What are the main components of a server?
- Disks (IO)
- Operating System
This hasn’t changed greatly in a long time, but they way we use servers these days has. It used to be the case that we’d have a rack of database servers, a rack of web servers and so on and we’d optimise the server and that software so they worked in harmony. In some cases this still holds true but these days with container and the huge range of workloads employed in businesses we often find that each server runs many different services and you can’t optimise specifically for it.
Developers and end users often assume that by throwing more processors at the server processes will often magically run faster. Of course if you are maxing out your cores this may be the case but more often than not servers are IO limited.
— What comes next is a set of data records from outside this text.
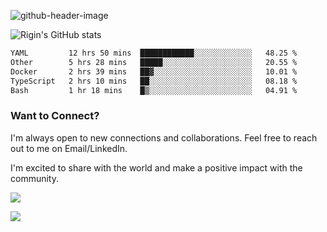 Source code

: 
![github-header-image](https://github.com/riginoommen/riginoommen/assets/3840244/889cae65-df55-4cda-86cc-bf21bf1f2e96)

![Rigin's GitHub stats](https://github-readme-stats.vercel.app/api?username=riginoommen\&show_icons=true\&show=reviews,discussions_started,discussions_answered,prs_merged,prs_merged_percentage)


<!--START_SECTION:waka-->

```txt
YAML         12 hrs 50 mins  ████████████░░░░░░░░░░░░░   48.25 %
Other        5 hrs 28 mins   █████░░░░░░░░░░░░░░░░░░░░   20.55 %
Docker       2 hrs 39 mins   ██▓░░░░░░░░░░░░░░░░░░░░░░   10.01 %
TypeScript   2 hrs 10 mins   ██░░░░░░░░░░░░░░░░░░░░░░░   08.18 %
Bash         1 hr 18 mins    █▒░░░░░░░░░░░░░░░░░░░░░░░   04.91 %
```

<!--END_SECTION:waka-->

### Want to Connect?

I'm always open to new connections and collaborations. Feel free to reach out to me on Email/LinkedIn.

I'm excited to share with the world and make a positive impact with the community.

![](https://komarev.com/ghpvc/?username=riginoommen)

![](https://hit.yhype.me/github/profile?user_id=3840244)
Unless you plan to run all your applications in memory, which is highly unlikely, ensure you have the fastest disks your budget will allow. SSD’s are commonplace and are brilliant for storing and retrieving data. Of course you might not want to store everything on more expensive SSD’s so you put your operating system onto spinning disks, but if you have data or processes that need fast read and writes, then invest in an array of SSDs.
Next up, RAM, the stuff where processes place things they need. The faster the better of course, but also volume depends on what you think the server will be used for. For example, if you can persist data to RAM instead of to disk, access will be much quicker as opposed to data being written to your hard drives. Similarly, if you run so many RAM consuming processes that you run out of RAM, your server will start swapping those processes to virtual memory… on your disk, assuming you have a swap space enabled, otherwise it’ll just start killing threads! If you start swapping, the processes will slow to a crawl so it needs to be avoided at all reasonable costs.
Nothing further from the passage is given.